Listed entries>

____

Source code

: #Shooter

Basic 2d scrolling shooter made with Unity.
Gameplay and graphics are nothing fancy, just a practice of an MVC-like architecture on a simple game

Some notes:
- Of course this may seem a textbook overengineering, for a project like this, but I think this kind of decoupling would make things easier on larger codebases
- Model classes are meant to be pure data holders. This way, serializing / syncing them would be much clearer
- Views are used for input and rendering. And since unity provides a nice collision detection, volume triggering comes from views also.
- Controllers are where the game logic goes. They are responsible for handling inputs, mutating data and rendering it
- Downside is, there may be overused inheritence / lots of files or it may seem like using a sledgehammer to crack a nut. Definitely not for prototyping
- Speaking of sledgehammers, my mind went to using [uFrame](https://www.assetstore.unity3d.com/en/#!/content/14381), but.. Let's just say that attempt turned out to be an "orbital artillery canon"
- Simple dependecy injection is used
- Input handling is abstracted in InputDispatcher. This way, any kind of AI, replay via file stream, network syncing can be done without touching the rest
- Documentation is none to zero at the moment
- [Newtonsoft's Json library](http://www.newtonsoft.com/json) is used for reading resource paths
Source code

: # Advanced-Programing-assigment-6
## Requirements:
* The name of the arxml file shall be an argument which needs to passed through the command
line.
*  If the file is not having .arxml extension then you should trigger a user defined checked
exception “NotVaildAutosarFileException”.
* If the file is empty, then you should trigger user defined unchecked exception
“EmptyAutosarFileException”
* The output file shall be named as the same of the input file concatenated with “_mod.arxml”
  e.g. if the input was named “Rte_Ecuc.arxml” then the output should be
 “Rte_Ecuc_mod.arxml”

____

The problem> If a line of the material contains the word "data", pick it out and copy it.

Expected answer>
- Model classes are meant to be pure data holders. This way, serializing / syncing them would be much clearer
- Controllers are where the game logic goes. They are responsible for handling inputs, mutating data and rendering it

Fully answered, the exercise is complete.